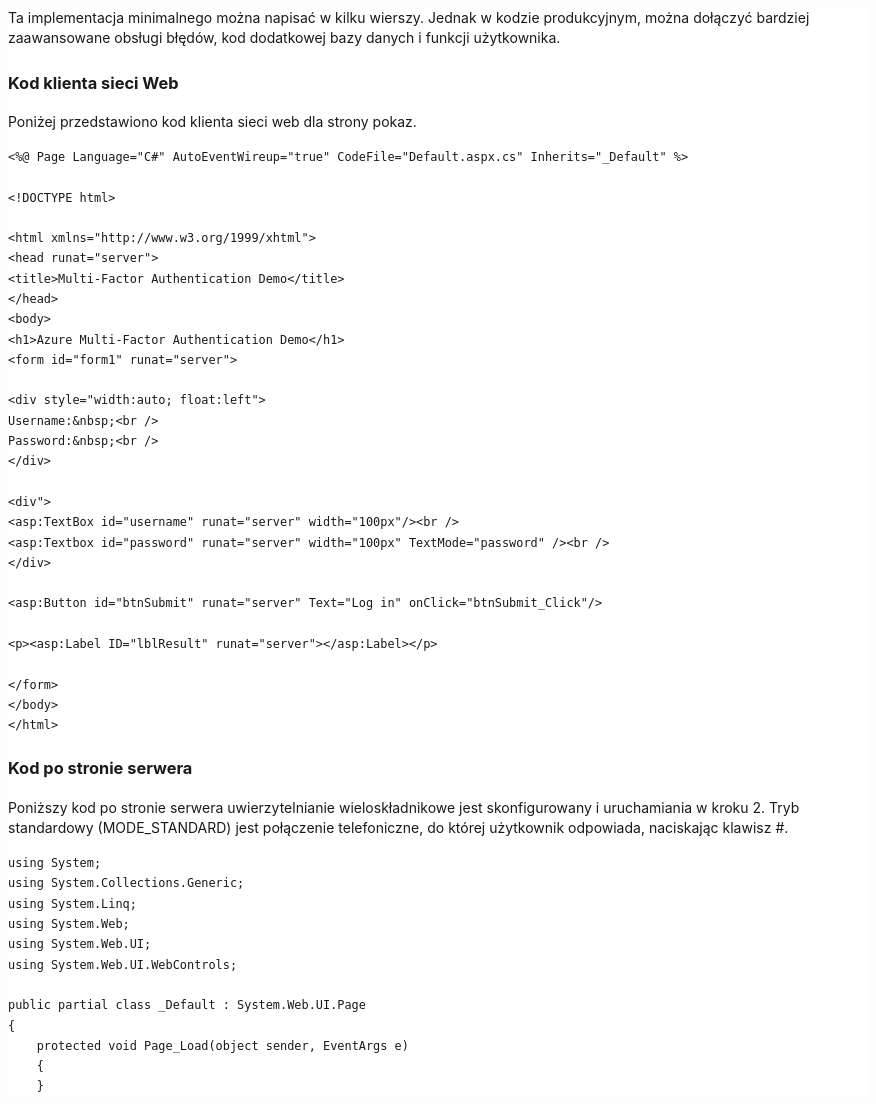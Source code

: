 Ta implementacja minimalnego można napisać w kilku wierszy. Jednak w kodzie produkcyjnym, można dołączyć bardziej zaawansowane obsługi błędów, kod dodatkowej bazy danych i funkcji użytkownika.

### <a name="web-client-code"></a>Kod klienta sieci Web

Poniżej przedstawiono kod klienta sieci web dla strony pokaz.


    <%@ Page Language="C#" AutoEventWireup="true" CodeFile="Default.aspx.cs" Inherits="_Default" %>

    <!DOCTYPE html>

    <html xmlns="http://www.w3.org/1999/xhtml">
    <head runat="server">
    <title>Multi-Factor Authentication Demo</title>
    </head>
    <body>
    <h1>Azure Multi-Factor Authentication Demo</h1>
    <form id="form1" runat="server">

    <div style="width:auto; float:left">
    Username:&nbsp;<br />
    Password:&nbsp;<br />
    </div>

    <div">
    <asp:TextBox id="username" runat="server" width="100px"/><br />
    <asp:Textbox id="password" runat="server" width="100px" TextMode="password" /><br />
    </div>

    <asp:Button id="btnSubmit" runat="server" Text="Log in" onClick="btnSubmit_Click"/>

    <p><asp:Label ID="lblResult" runat="server"></asp:Label></p>

    </form>
    </body>
    </html>


### <a name="server-side-code"></a>Kod po stronie serwera

Poniższy kod po stronie serwera uwierzytelnianie wieloskładnikowe jest skonfigurowany i uruchamiania w kroku 2. Tryb standardowy (MODE_STANDARD) jest połączenie telefoniczne, do której użytkownik odpowiada, naciskając klawisz #.

    using System;
    using System.Collections.Generic;
    using System.Linq;
    using System.Web;
    using System.Web.UI;
    using System.Web.UI.WebControls;

    public partial class _Default : System.Web.UI.Page
    {
        protected void Page_Load(object sender, EventArgs e)
        {
        }
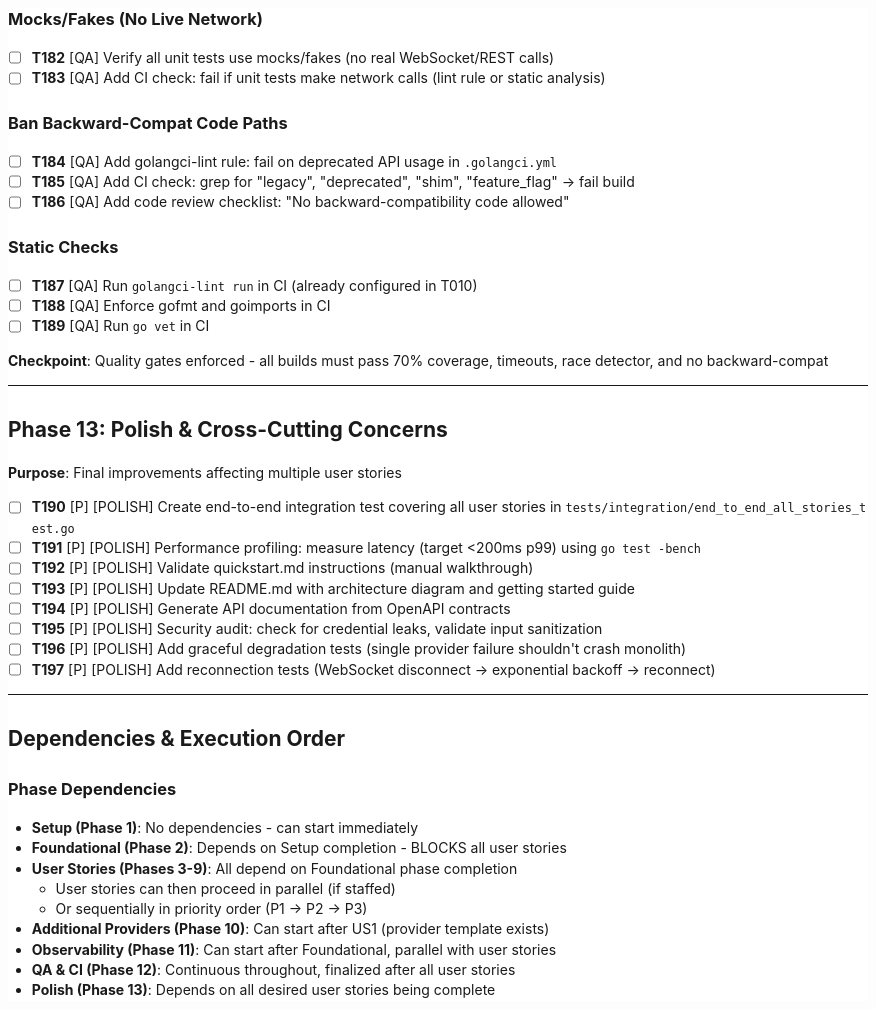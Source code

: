 ### Mocks/Fakes (No Live Network)

- [ ] **T182** [QA] Verify all unit tests use mocks/fakes (no real WebSocket/REST calls)
- [ ] **T183** [QA] Add CI check: fail if unit tests make network calls (lint rule or static analysis)

### Ban Backward-Compat Code Paths

- [ ] **T184** [QA] Add golangci-lint rule: fail on deprecated API usage in `.golangci.yml`
- [ ] **T185** [QA] Add CI check: grep for "legacy", "deprecated", "shim", "feature_flag" → fail build
- [ ] **T186** [QA] Add code review checklist: "No backward-compatibility code allowed"

### Static Checks

- [ ] **T187** [QA] Run `golangci-lint run` in CI (already configured in T010)
- [ ] **T188** [QA] Enforce gofmt and goimports in CI
- [ ] **T189** [QA] Run `go vet` in CI

**Checkpoint**: Quality gates enforced - all builds must pass 70% coverage, timeouts, race detector, and no backward-compat

---

## Phase 13: Polish & Cross-Cutting Concerns

**Purpose**: Final improvements affecting multiple user stories

- [ ] **T190** [P] [POLISH] Create end-to-end integration test covering all user stories in `tests/integration/end_to_end_all_stories_test.go`
- [ ] **T191** [P] [POLISH] Performance profiling: measure latency (target <200ms p99) using `go test -bench`
- [ ] **T192** [P] [POLISH] Validate quickstart.md instructions (manual walkthrough)
- [ ] **T193** [P] [POLISH] Update README.md with architecture diagram and getting started guide
- [ ] **T194** [P] [POLISH] Generate API documentation from OpenAPI contracts
- [ ] **T195** [P] [POLISH] Security audit: check for credential leaks, validate input sanitization
- [ ] **T196** [P] [POLISH] Add graceful degradation tests (single provider failure shouldn't crash monolith)
- [ ] **T197** [P] [POLISH] Add reconnection tests (WebSocket disconnect → exponential backoff → reconnect)

---

## Dependencies & Execution Order

### Phase Dependencies

- **Setup (Phase 1)**: No dependencies - can start immediately
- **Foundational (Phase 2)**: Depends on Setup completion - BLOCKS all user stories
- **User Stories (Phases 3-9)**: All depend on Foundational phase completion
  - User stories can then proceed in parallel (if staffed)
  - Or sequentially in priority order (P1 → P2 → P3)
- **Additional Providers (Phase 10)**: Can start after US1 (provider template exists)
- **Observability (Phase 11)**: Can start after Foundational, parallel with user stories
- **QA & CI (Phase 12)**: Continuous throughout, finalized after all user stories
- **Polish (Phase 13)**: Depends on all desired user stories being complete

——

**Work task:** Exactly one number is the expected answer: the count of lines in the entries where the word "Foundational" is found.

**Written solution:** 3